أُوْلَئِكَ جَزَاؤُهُمْ أَنَّ عَلَيْهِمْ لَعْنَةَ اللَّهِ وَالْمَلَائِكَةِ وَالنَّاسِ أَجْمَعِينَ(87) خَالِدِينَ فِيهَا لَا يُخَفَّفُ عَنْهُمْ الْعَذَابُ وَلَا هُمْ يُنْظَرُونَ(88) إِلَّا الَّذِينَ تَابُوا مِنْ بَعْدِ ذَلِكَ وَأَصْلَحُوا فَإِنَّ اللَّهَ غَفُورٌ رَحِيمٌ(89)

 إِنَّ الَّذِينَ كَفَرُوا بَعْدَ إِيمَانِهِمْ ثُمَّ ازْدَادُوا كُفْرًا لَنْ تُقْبَلَ تَوْبَتُهُمْ وَأُوْلَئِكَ هُمْ الضَّالُّونَ(90)

إِنَّ الَّذِينَ كَفَرُوا وَمَاتُوا وَهُمْ كُفَّارٌ فَلَنْ يُقْبَلَ مِنْ أَحَدِهِمْ مِلْءُ الْأَرْضِ ذَهَبًا وَلَوْ افْتَدَى بِهِ

أُوْلَئِكَ لَهُمْ عَذَابٌ أَلِيمٌ وَمَا لَهُمْ مِنْ نَاصِرِينَ(91)

أُوْلَئِكَ (EuLAEıKa)  “Onlar”

İşte onlar”, işaret zamiridir.
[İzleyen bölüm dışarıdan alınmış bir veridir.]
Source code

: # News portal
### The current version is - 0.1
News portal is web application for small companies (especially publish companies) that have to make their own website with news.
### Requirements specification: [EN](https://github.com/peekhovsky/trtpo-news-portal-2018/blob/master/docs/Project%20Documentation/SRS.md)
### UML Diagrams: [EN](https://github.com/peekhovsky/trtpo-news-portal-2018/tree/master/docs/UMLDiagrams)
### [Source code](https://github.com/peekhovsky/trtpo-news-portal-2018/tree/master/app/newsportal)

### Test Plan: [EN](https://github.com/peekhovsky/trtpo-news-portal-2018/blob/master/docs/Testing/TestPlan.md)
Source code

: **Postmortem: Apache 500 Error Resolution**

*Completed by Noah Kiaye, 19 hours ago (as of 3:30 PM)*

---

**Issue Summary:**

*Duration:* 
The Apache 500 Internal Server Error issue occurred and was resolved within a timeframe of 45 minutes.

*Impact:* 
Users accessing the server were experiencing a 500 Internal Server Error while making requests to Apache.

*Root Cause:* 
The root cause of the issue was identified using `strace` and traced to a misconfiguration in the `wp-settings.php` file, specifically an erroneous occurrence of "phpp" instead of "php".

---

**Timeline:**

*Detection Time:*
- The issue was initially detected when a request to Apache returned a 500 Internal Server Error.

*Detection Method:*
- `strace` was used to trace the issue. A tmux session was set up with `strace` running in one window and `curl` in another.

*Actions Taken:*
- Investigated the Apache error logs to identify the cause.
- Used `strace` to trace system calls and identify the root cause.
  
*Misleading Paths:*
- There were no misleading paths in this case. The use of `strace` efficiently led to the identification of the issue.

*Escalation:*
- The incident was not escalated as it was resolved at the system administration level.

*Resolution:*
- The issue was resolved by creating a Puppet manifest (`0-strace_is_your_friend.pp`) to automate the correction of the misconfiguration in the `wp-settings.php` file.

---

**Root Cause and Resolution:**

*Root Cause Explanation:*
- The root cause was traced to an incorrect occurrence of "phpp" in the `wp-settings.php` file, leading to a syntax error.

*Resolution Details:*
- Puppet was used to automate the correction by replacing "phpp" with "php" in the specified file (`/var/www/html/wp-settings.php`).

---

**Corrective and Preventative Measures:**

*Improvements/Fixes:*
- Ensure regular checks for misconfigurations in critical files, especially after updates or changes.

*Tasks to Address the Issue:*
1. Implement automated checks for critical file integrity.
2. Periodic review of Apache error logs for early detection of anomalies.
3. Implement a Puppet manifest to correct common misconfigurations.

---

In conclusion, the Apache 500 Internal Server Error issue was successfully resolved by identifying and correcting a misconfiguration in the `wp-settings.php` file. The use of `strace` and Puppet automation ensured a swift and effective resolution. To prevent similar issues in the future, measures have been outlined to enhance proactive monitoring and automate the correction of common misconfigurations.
Burada aynı zamanda zamir olmuştur. Konuşma dilinde görünüyorlarsa yakın işaret zamiri, kavram olarak ortaya koyuyorlarsa uzak işaret zamiri kullanılır, çünkü konuşma esnasında orada yoklar. “Bunlar” dense orada hazır bulunmaları gerekir. Burada işaret edilen kimseler olarak, iman ettikten sonra küfreden kavimden, o zalim kavimden bahsetmektedir.

Türkler inkılâpları yaptıklarından dolayı küfretmiş kabul edilmişti. Bir taraftan Türkiye’de inkılâplar yaptırılıyor, diğer taraftan da İslâm âlemine “Türkler irtidat ettiler!” diye propaganda yapılıyordu.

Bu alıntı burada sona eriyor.